→ **EXERCISE DESCRIPTION**:
Scan the entries below and return each line that contains "таблица".

→ **PROVIDED DATA**:
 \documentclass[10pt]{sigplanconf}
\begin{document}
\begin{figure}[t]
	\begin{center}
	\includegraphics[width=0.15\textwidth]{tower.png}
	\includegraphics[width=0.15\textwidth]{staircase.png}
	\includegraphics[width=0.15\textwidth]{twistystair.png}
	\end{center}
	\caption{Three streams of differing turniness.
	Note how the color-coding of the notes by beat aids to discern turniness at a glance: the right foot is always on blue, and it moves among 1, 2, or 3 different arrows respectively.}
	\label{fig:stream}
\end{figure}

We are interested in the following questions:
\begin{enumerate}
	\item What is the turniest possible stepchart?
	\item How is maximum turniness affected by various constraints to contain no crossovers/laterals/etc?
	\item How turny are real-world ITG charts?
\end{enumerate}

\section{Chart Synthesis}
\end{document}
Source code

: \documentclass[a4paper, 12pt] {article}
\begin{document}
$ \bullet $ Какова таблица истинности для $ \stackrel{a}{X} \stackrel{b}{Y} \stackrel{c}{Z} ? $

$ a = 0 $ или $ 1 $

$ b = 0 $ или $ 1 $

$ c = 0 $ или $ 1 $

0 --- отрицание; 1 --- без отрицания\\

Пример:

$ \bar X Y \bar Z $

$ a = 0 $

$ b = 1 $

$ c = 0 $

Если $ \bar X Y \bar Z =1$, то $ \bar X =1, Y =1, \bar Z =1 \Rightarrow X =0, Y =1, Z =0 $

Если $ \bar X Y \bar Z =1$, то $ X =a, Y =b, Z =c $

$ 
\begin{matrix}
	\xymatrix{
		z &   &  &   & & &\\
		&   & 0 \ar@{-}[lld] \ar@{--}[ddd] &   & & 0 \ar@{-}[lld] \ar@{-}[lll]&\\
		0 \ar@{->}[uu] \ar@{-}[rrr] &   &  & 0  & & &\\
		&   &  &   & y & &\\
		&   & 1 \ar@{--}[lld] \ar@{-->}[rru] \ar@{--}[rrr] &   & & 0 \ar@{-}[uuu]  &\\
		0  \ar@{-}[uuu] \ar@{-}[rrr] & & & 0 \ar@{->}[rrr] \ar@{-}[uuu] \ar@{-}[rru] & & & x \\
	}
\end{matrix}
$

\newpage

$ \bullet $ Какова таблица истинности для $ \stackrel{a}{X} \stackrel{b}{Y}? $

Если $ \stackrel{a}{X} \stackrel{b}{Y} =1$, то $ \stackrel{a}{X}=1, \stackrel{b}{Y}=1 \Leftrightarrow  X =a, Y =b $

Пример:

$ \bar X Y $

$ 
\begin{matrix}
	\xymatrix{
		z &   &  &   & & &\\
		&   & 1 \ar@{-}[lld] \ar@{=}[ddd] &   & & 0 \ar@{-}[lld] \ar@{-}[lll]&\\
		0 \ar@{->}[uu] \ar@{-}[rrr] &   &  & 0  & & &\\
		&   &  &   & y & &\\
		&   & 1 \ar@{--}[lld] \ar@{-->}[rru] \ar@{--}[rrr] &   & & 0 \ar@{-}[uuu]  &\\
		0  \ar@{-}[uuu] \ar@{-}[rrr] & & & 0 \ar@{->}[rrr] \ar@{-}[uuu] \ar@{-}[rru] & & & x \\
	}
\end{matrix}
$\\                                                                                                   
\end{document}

→ **SOLUTION TO THIS TASK**:
$ \bullet $ Какова таблица истинности для $ \stackrel{a}{X} \stackrel{b}{Y} \stackrel{c}{Z} ? $
$ \bullet $ Какова таблица истинности для $ \stackrel{a}{X} \stackrel{b}{Y}? $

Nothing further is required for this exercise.